Clinical grade expanded NK cells from peripheral blood of healthy donors were armed with the Pin-Her2 antibody or transduced with a HER2 CAR containing the CD3z and 4-1BBL intracellular domains. NK cell degranulation (CD107a) was measured by flow cytometry after 4-hour coculture with breast cancer target cells. Cytotoxicity was measured with the Caspase-3/7 fluorescent apoptosis dye using IncuCyte live-cell imaging and fluorescently labelled breast cancer cell lines were cocultured with Pin-, CAR-, or naked NK cells with or without trastuzumab.
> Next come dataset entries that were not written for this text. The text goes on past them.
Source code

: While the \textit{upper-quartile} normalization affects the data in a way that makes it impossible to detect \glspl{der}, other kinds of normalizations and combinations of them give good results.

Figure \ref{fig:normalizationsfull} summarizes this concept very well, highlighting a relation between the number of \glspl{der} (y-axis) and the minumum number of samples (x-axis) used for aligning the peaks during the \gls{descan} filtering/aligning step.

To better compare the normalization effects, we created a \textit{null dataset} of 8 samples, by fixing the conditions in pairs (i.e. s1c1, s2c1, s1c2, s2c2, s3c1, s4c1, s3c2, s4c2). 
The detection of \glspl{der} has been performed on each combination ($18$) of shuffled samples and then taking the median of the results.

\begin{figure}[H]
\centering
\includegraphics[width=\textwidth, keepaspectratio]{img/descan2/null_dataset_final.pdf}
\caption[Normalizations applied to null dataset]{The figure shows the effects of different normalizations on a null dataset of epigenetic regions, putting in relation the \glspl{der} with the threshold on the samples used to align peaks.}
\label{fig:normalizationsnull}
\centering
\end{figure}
Expanded NK cells were efficiently armed with the Pin-Her2 antibody or transfected with CARs. Similarly to unarmed NK cells combined with trastuzumab, Pin-Her2-armed NK cells showed enhanced degranulation against Her2-overexpressing cell line SKBR3, compared to unarmed NK cells. Moreover, Pin-Her2-armed NK cells and Her2-CAR-NK cells induced a more rapid elimination of SKBR3 cells compared to unarmed NK cells, but not of Her2low MCF7 cells. 

Our results demonstrate the potential of equal numbers of both modified NK cells for Her2-overexpressing breast cancers over naked NK cells.